- [Collected data]

◇ ◇ ◇ ◇ ◇

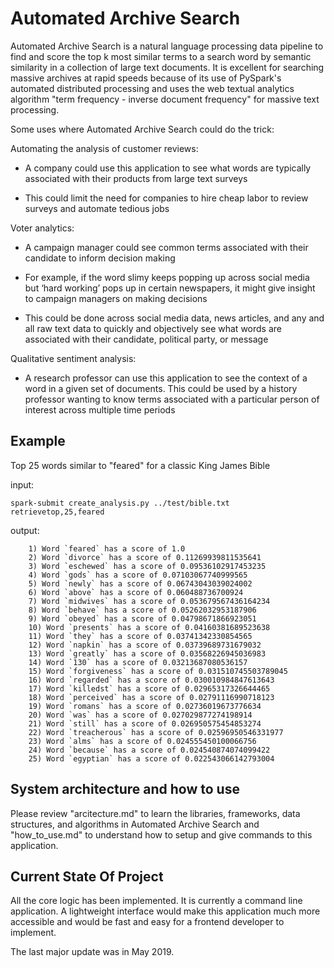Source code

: # Automated Archive Search

Automated Archive Search is a natural language processing data pipeline to find and score the top k most similar terms to a search word by semantic similarity in a  collection of large text documents. It is excellent for searching massive archives at rapid speeds because of its use of PySpark's automated distributed processing and uses the web textual analytics algorithm "term frequency - inverse document frequency" for massive text processing.

Some uses where Automated Archive Search  could do the trick:

Automating the analysis of customer reviews:

- A company could use this application to see what words are typically associated with their products from large text surveys

- This could limit the need for companies to hire cheap labor to review surveys and automate tedious jobs

Voter analytics:

- A campaign manager could see common terms associated with their candidate to inform decision making

- For example, if the word slimy keeps popping up across social media but ‘hard working’ pops up in certain newspapers, it might give insight to campaign managers on making decisions

- This could be done across social media data, news articles, and any and all raw text data to quickly and objectively see what words are associated with their candidate, political party, or message

Qualitative sentiment analysis: 

- A research professor can use this application to see the context of a word in a given set of documents. 
This could be used by a history professor wanting to know terms associated with a particular person of interest across multiple time periods

## Example

Top 25 words similar to "feared" for a classic King James Bible

input:
```
spark-submit create_analysis.py ../test/bible.txt retrievetop,25,feared
```

output:
```
    1) Word `feared` has a score of 1.0
    2) Word `divorce` has a score of 0.11269939811535641
    3) Word `eschewed` has a score of 0.09536102917453235
    4) Word `gods` has a score of 0.07103067740999565
    5) Word `newly` has a score of 0.06743043039024002
    6) Word `above` has a score of 0.060488736700924
    7) Word `midwives` has a score of 0.053679567436164234
    8) Word `behave` has a score of 0.05262032953187906
    9) Word `obeyed` has a score of 0.04798671866923051
    10) Word `presents` has a score of 0.04160381689523638
    11) Word `they` has a score of 0.03741342330854565
    12) Word `napkin` has a score of 0.03739689731679032
    13) Word `greatly` has a score of 0.03568226945036983
    14) Word `130` has a score of 0.03213687080536157
    15) Word `forgiveness` has a score of 0.031510745503789045
    16) Word `regarded` has a score of 0.030010984847613643
    17) Word `killedst` has a score of 0.02965317326644465
    18) Word `perceived` has a score of 0.02791116990718123
    19) Word `romans` has a score of 0.02736019673776634
    20) Word `was` has a score of 0.027029877274198914
    21) Word `still` has a score of 0.026950575454853274
    22) Word `treacherous` has a score of 0.02596950546331977
    23) Word `alms` has a score of 0.024555450100066756
    24) Word `because` has a score of 0.024540874074099422
    25) Word `egyptian` has a score of 0.022543066142793004
```

## System architecture and how to use

Please review "arcitecture.md" to learn the libraries, frameworks, data structures, and algorithms in Automated Archive Search and "how_to_use.md" to understand how to setup and give commands to this application.

## Current State Of Project

All the core logic has been implemented. It is currently a command line application. A lightweight interface would make this application much more accessible and would be fast and easy for a frontend developer to implement.

The last major update was in May 2019.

◇ ◇ ◇ ◇ ◇

- [TO DO] List every line in the records above that contains the word "campaign".

- [ANSWER TO THIS PROBLEM]
- A campaign manager could see common terms associated with their candidate to inform decision making
- For example, if the word slimy keeps popping up across social media but ‘hard working’ pops up in certain newspapers, it might give insight to campaign managers on making decisions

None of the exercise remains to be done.